EXCERPTED DATA START

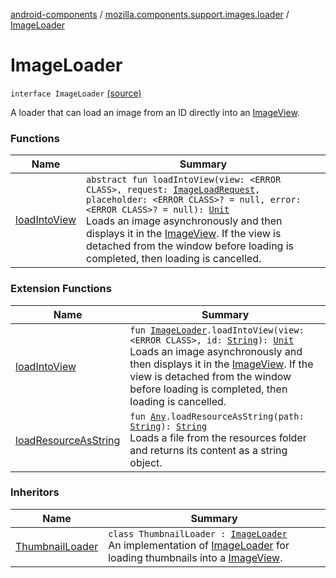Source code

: [android-components](../../index.md) / [mozilla.components.support.images.loader](../index.md) / [ImageLoader](./index.md)

# ImageLoader

`interface ImageLoader` [(source)](https://github.com/mozilla-mobile/android-components/blob/master/components/support/images/src/main/java/mozilla/components/support/images/loader/ImageLoader.kt#L15)

A loader that can load an image from an ID directly into an [ImageView](#).

### Functions

| Name | Summary |
|---|---|
| [loadIntoView](load-into-view.md) | `abstract fun loadIntoView(view: <ERROR CLASS>, request: `[`ImageLoadRequest`](../../mozilla.components.support.images/-image-load-request/index.md)`, placeholder: <ERROR CLASS>? = null, error: <ERROR CLASS>? = null): `[`Unit`](https://kotlinlang.org/api/latest/jvm/stdlib/kotlin/-unit/index.html)<br>Loads an image asynchronously and then displays it in the [ImageView](#). If the view is detached from the window before loading is completed, then loading is cancelled. |

### Extension Functions

| Name | Summary |
|---|---|
| [loadIntoView](../../mozilla.components.support.images.ext/load-into-view.md) | `fun `[`ImageLoader`](./index.md)`.loadIntoView(view: <ERROR CLASS>, id: `[`String`](https://kotlinlang.org/api/latest/jvm/stdlib/kotlin/-string/index.html)`): `[`Unit`](https://kotlinlang.org/api/latest/jvm/stdlib/kotlin/-unit/index.html)<br>Loads an image asynchronously and then displays it in the [ImageView](#). If the view is detached from the window before loading is completed, then loading is cancelled. |
| [loadResourceAsString](../../mozilla.components.support.test.file/kotlin.-any/load-resource-as-string.md) | `fun `[`Any`](https://kotlinlang.org/api/latest/jvm/stdlib/kotlin/-any/index.html)`.loadResourceAsString(path: `[`String`](https://kotlinlang.org/api/latest/jvm/stdlib/kotlin/-string/index.html)`): `[`String`](https://kotlinlang.org/api/latest/jvm/stdlib/kotlin/-string/index.html)<br>Loads a file from the resources folder and returns its content as a string object. |

### Inheritors

| Name | Summary |
|---|---|
| [ThumbnailLoader](../../mozilla.components.browser.thumbnails.loader/-thumbnail-loader/index.md) | `class ThumbnailLoader : `[`ImageLoader`](./index.md)<br>An implementation of [ImageLoader](./index.md) for loading thumbnails into a [ImageView](#). |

EXCERPTED DATA END

- WORK REQUIRED -
Leaving aside the images, write out the entries above word for word.

- ANSWER SECTION -
Source code

: [android-components](../../index.md) / [mozilla.components.support.images.loader](../index.md) / [ImageLoader](./index.md)

# ImageLoader

`interface ImageLoader` [(source)](https://github.com/mozilla-mobile/android-components/blob/master/components/support/images/src/main/java/mozilla/components/support/images/loader/ImageLoader.kt#L15)

A loader that can load an image from an ID directly into an [ImageView](#).

### Functions

| Name | Summary |
|---|---|
| [loadIntoView](load-into-view.md) | `abstract fun loadIntoView(view: <ERROR CLASS>, request: `[`ImageLoadRequest`](../../mozilla.components.support.images/-image-load-request/index.md)`, placeholder: <ERROR CLASS>? = null, error: <ERROR CLASS>? = null): `[`Unit`](https://kotlinlang.org/api/latest/jvm/stdlib/kotlin/-unit/index.html)<br>Loads an image asynchronously and then displays it in the [ImageView](#). If the view is detached from the window before loading is completed, then loading is cancelled. |

### Extension Functions

| Name | Summary |
|---|---|
| [loadIntoView](../../mozilla.components.support.images.ext/load-into-view.md) | `fun `[`ImageLoader`](./index.md)`.loadIntoView(view: <ERROR CLASS>, id: `[`String`](https://kotlinlang.org/api/latest/jvm/stdlib/kotlin/-string/index.html)`): `[`Unit`](https://kotlinlang.org/api/latest/jvm/stdlib/kotlin/-unit/index.html)<br>Loads an image asynchronously and then displays it in the [ImageView](#). If the view is detached from the window before loading is completed, then loading is cancelled. |
| [loadResourceAsString](../../mozilla.components.support.test.file/kotlin.-any/load-resource-as-string.md) | `fun `[`Any`](https://kotlinlang.org/api/latest/jvm/stdlib/kotlin/-any/index.html)`.loadResourceAsString(path: `[`String`](https://kotlinlang.org/api/latest/jvm/stdlib/kotlin/-string/index.html)`): `[`String`](https://kotlinlang.org/api/latest/jvm/stdlib/kotlin/-string/index.html)<br>Loads a file from the resources folder and returns its content as a string object. |

### Inheritors

| Name | Summary |
|---|---|
| [ThumbnailLoader](../../mozilla.components.browser.thumbnails.loader/-thumbnail-loader/index.md) | `class ThumbnailLoader : `[`ImageLoader`](./index.md)<br>An implementation of [ImageLoader](./index.md) for loading thumbnails into a [ImageView](#). |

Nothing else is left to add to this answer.